Work task
Once you find the line with "which is a variant" in the entries below, return exactly every line from it through the line with "Since our goal is a".

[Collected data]
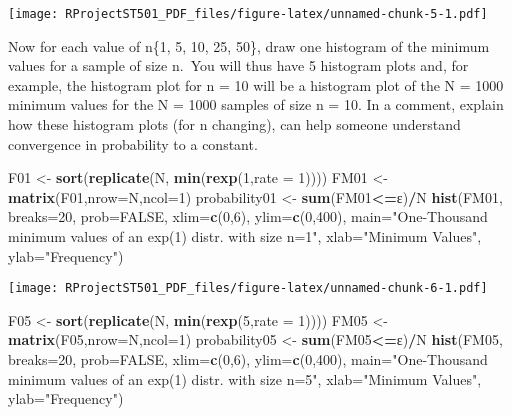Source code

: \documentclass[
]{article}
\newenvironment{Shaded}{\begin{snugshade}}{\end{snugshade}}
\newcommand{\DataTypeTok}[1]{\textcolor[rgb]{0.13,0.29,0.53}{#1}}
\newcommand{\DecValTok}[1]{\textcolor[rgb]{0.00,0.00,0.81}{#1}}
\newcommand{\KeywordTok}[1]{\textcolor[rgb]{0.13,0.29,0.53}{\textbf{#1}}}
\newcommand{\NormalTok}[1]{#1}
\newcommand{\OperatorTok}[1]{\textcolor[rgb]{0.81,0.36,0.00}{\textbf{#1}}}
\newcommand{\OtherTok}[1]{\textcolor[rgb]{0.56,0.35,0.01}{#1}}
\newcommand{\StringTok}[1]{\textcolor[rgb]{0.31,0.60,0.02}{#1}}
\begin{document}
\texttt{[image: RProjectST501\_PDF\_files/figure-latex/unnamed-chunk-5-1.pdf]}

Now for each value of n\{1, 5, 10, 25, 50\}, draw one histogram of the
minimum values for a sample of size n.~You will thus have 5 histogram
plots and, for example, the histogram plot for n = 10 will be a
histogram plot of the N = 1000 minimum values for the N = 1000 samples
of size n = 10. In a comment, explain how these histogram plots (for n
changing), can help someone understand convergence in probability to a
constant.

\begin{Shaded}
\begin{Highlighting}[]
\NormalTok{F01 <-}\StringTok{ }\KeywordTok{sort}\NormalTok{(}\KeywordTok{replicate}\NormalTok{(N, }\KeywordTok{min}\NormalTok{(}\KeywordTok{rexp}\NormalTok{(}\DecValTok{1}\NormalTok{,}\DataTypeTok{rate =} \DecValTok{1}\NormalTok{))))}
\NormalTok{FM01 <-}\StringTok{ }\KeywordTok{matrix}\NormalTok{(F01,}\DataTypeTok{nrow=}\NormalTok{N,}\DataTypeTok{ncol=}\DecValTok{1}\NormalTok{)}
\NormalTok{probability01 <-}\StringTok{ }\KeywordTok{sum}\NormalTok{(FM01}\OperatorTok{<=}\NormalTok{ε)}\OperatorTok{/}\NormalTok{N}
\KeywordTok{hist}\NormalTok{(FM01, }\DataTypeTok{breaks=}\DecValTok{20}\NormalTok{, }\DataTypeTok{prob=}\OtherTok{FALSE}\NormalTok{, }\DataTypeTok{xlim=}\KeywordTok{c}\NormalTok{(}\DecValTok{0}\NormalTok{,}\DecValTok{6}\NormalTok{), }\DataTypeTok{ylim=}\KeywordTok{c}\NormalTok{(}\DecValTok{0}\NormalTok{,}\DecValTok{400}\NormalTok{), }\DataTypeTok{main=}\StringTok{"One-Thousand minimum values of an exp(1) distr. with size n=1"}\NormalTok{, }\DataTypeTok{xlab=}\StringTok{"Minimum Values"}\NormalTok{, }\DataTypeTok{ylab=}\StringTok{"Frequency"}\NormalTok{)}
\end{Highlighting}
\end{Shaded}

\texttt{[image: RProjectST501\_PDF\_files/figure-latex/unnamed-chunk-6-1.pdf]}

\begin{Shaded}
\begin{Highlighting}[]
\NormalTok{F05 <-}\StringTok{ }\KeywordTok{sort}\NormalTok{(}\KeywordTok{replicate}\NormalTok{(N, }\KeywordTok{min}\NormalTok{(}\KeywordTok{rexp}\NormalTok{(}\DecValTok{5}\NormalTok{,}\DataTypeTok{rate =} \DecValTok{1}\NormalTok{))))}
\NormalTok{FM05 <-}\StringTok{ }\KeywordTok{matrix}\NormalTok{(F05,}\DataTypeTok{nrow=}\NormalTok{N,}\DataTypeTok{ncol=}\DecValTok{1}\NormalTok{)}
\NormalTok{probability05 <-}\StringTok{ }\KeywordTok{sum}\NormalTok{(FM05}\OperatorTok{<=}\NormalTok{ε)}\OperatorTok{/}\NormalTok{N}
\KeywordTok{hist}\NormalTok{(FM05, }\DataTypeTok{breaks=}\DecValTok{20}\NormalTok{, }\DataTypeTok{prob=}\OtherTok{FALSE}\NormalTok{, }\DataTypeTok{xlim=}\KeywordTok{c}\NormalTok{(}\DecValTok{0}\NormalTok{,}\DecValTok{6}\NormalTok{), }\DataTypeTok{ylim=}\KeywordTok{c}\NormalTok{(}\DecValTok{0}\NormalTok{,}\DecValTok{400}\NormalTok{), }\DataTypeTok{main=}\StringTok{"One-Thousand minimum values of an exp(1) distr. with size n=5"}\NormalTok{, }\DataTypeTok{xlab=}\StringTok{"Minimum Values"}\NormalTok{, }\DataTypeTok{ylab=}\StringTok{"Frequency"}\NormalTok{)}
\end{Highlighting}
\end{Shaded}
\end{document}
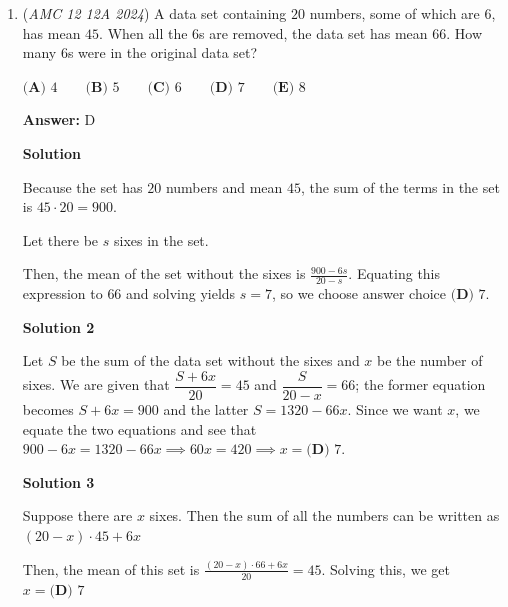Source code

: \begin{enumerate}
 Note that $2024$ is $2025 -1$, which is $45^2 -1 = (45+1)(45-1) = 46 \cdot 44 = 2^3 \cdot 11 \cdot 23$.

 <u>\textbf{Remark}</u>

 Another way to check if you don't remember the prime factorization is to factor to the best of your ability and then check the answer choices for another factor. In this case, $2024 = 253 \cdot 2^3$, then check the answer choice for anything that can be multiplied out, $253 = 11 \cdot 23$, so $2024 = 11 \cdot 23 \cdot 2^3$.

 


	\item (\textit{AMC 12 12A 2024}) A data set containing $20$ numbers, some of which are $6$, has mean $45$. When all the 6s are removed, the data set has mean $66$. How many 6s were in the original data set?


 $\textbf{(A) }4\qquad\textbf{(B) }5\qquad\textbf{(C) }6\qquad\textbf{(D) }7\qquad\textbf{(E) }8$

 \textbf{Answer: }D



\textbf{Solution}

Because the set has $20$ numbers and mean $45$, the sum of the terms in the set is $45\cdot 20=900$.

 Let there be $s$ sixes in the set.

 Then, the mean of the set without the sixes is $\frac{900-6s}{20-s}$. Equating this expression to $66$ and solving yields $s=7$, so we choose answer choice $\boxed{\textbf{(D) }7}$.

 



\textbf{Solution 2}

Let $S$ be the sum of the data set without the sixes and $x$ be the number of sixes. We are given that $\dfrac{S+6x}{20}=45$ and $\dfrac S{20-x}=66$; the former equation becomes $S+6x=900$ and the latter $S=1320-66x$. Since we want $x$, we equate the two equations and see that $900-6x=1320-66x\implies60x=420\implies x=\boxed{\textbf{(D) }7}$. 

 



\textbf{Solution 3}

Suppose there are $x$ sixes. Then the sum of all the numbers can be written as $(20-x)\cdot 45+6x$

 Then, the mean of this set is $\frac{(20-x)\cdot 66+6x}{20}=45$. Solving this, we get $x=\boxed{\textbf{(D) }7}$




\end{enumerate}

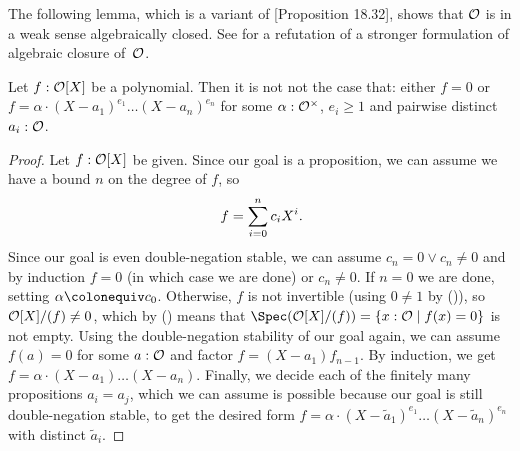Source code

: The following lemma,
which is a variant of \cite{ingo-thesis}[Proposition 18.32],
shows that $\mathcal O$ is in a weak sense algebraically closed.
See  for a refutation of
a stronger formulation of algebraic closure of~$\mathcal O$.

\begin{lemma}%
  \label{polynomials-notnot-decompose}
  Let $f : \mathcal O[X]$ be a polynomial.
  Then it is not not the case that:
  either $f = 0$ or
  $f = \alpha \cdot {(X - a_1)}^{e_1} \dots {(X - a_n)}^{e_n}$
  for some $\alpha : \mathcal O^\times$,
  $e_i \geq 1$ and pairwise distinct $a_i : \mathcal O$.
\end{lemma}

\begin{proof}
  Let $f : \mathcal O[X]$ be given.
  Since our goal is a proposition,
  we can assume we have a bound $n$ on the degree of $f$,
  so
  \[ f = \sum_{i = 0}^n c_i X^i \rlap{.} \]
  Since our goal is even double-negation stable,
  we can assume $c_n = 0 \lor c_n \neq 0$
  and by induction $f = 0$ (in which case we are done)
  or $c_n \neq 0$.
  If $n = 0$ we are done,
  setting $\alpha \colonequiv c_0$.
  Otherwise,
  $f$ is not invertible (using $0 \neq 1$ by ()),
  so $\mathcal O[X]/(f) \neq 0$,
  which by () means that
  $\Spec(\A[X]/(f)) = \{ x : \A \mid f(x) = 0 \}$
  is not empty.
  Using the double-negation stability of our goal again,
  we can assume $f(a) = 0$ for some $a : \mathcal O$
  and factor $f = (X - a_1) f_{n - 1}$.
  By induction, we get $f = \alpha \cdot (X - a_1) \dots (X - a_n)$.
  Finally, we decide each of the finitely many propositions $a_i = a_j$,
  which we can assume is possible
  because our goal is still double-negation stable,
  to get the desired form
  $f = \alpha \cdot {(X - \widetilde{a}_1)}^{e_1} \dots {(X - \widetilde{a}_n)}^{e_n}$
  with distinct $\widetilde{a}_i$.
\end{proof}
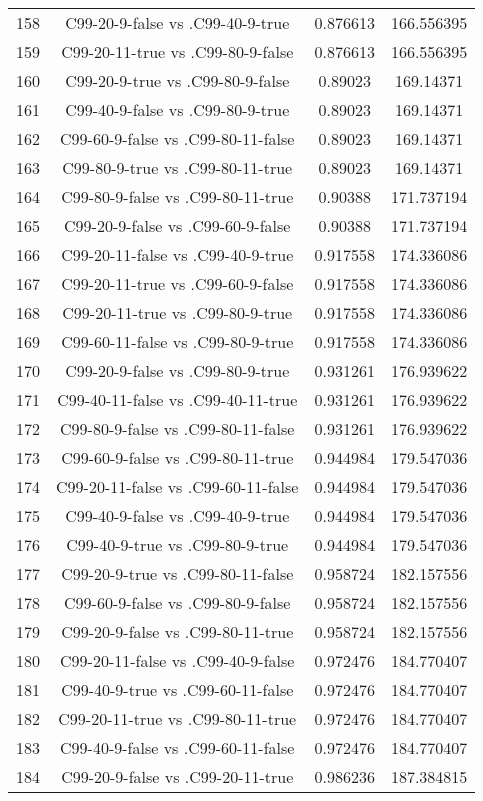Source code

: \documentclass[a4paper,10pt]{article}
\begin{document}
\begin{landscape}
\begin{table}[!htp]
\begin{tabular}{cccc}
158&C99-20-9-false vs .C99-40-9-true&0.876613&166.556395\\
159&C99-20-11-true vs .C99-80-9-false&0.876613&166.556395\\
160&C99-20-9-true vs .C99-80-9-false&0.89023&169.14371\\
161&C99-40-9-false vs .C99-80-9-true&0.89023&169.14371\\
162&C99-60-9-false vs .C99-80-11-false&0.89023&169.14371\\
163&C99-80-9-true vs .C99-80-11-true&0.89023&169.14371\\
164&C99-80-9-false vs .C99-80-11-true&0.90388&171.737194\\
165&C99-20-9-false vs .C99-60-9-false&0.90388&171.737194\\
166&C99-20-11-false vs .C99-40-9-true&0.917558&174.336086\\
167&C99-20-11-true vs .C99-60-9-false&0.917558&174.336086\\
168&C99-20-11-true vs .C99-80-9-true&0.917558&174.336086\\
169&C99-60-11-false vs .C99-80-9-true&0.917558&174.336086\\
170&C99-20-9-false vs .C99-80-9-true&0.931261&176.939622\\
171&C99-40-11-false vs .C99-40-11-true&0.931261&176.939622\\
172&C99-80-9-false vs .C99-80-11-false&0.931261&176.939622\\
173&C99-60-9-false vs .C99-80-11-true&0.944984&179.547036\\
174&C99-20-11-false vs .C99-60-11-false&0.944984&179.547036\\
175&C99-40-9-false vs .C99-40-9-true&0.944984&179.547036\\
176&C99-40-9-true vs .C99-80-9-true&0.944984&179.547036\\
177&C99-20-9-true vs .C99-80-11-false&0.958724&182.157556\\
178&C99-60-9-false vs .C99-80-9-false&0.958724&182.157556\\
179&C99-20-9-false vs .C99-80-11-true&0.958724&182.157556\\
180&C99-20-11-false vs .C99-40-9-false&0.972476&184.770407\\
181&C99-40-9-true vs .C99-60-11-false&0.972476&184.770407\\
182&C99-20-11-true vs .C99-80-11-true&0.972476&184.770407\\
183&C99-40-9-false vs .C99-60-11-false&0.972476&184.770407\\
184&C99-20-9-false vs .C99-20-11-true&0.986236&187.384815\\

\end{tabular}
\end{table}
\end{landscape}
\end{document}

Answer for this exercise
which is a variant of \cite{ingo-thesis}[Proposition 18.32],
shows that $\mathcal O$ is in a weak sense algebraically closed.
See  for a refutation of
a stronger formulation of algebraic closure of~$\mathcal O$.

\begin{lemma}%
  \label{polynomials-notnot-decompose}
  Let $f : \mathcal O[X]$ be a polynomial.
  Then it is not not the case that:
  either $f = 0$ or
  $f = \alpha \cdot {(X - a_1)}^{e_1} \dots {(X - a_n)}^{e_n}$
  for some $\alpha : \mathcal O^\times$,
  $e_i \geq 1$ and pairwise distinct $a_i : \mathcal O$.
\end{lemma}

\begin{proof}
  Let $f : \mathcal O[X]$ be given.
  Since our goal is a proposition,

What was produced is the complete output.